3. The flow-conducting component according to claim 1, wherein

at least one notch is arranged in at least one of a cavity and an undercut in an interior of the component.

4. The flow-conducting component according to claim 1, wherein

the component is a centrifugal pump component.

5. The flow-conducting component according to claim 4, wherein

the component is a centrifugal pump impeller.

6. The flow-conducting component according to claim 1, wherein

the component is an inducer.

7. The flow-conducting component according to claim 1, wherein

a material of the component is an iron-based material.

8. The flow-conducting component according to claim 7, wherein

the iron-based material is one of an austenitic, a martensitic, a ferritic or a duplex material.
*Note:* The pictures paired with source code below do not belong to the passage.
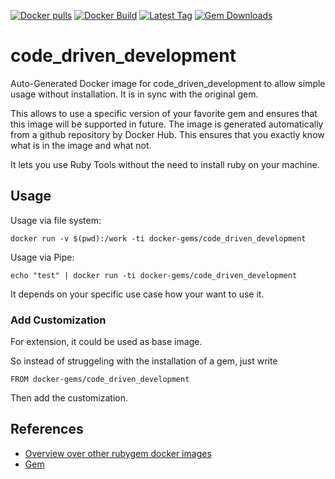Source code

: [![Docker pulls](https://img.shields.io/docker/pulls/rubygem/code_driven_development.svg)](https://hub.docker.com/r/rubygem/code_driven_development/)
[![Docker Build](https://img.shields.io/docker/automated/rubygem/code_driven_development.svg)](https://hub.docker.com/r/rubygem/code_driven_development/)
[![Latest Tag](https://img.shields.io/github/tag/docker-rubygem/code_driven_development.svg)](https://hub.docker.com/r/rubygem/code_driven_development/)
[![Gem Downloads](https://img.shields.io/gem/dt/code_driven_development.svg)](https://rubygems.org/gems/code_driven_development/)
# code_driven_development

Auto-Generated Docker image for code_driven_development to allow simple usage without installation.
It is in sync with the original gem.

This allows to use a specific version of your favorite gem and ensures that this image will be supported in future.
The image is generated automatically from a github repository by Docker Hub.
This ensures that you exactly know what is in the image and what not.

It lets you use Ruby Tools without the need to install ruby on your machine.

## Usage

Usage via file system:

`docker run -v $(pwd):/work -ti docker-gems/code_driven_development`

Usage via Pipe:

`echo "test" | docker run -ti docker-gems/code_driven_development`

It depends on your specific use case how your want to use it.

### Add Customization

For extension, it could be used as base image.

So instead of struggeling with the installation of a gem, just write

`FROM docker-gems/code_driven_development`

Then add the customization.

## References

 - [Overview over other rubygem docker images](https://github.com/thinkbot/docker-rubygem)
 - [Gem](https://rubygems.org/gems/code_driven_development/)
9. The flow-conducting component according to claim 7, wherein

the iron-based material is one of a gray or spheroidal graphite iron material.

10. The flow-conducting component according to claim 1, wherein

the surface of the transition is further defined by one or more additional lines extending to the first section from a midpoint of the proceeding line at an angle that is one-half of the angle defining preceding line.

11. A method for producing a flow-conducting component having an impeller cover disk and a plurality of impeller vanes arranged on the cover disk circumferentially about an impeller rotation axis, the flow-conducting component having notches delimited in regions adjacent to intersections of the plurality of vanes with the cover disk, each of the notches adjacent to a respective vane of the plurality of vanes containing material configured to couple the respective vane to the cover disk, comprising the steps of:

calculating a mechanical load spectrum of material stresses at the intersection of the respective vane and the cover disk;

determining a geometric configuration of each notch, the geometric configuration of the notch at any location along a portion of a length of the notch being defined by a minimum thickness of each of the notches from a point of intersection of the respective vane and the cover disk, the minimum thickness being based on the calculated material stresses at each notch and on a predetermined maximum allowable stress in the material at each notch, and at any distance along at least a portion of the length of each notch from the cover disk and vane intersection, a transition from a first section of each vane to a second section of the cover disk which encloses a first angle, a first line perpendicular to the first section extending from the first section to a point on a bisecting line of the first angle, a second line at a 45° angle to the first line extending from the point on the bisecting line to the first section, the 45° angle being located on a side of the first line away from an intersection of the first and section sections, a third line at a 22.5° angle to the second line extending from a midpoint of the second line to the first section, the 22.5° angle being located on a side of the second line away from the intersection of the first and section sections, a surface of the transition which follows the second and third lines, and the point on the bisecting line is located at a distance from the intersection of the first and second sections is the minimum thickness, such that the geometric configuration of the transition has sufficient structural strength to withstand the calculated mechanical load spectrum; and

forming the component by a generative process in which particles of at least one metal powder are fused together by beam melting.

12. The method according to claim 11, wherein

the beam melting is performed with at least one of laser and electron beam melting.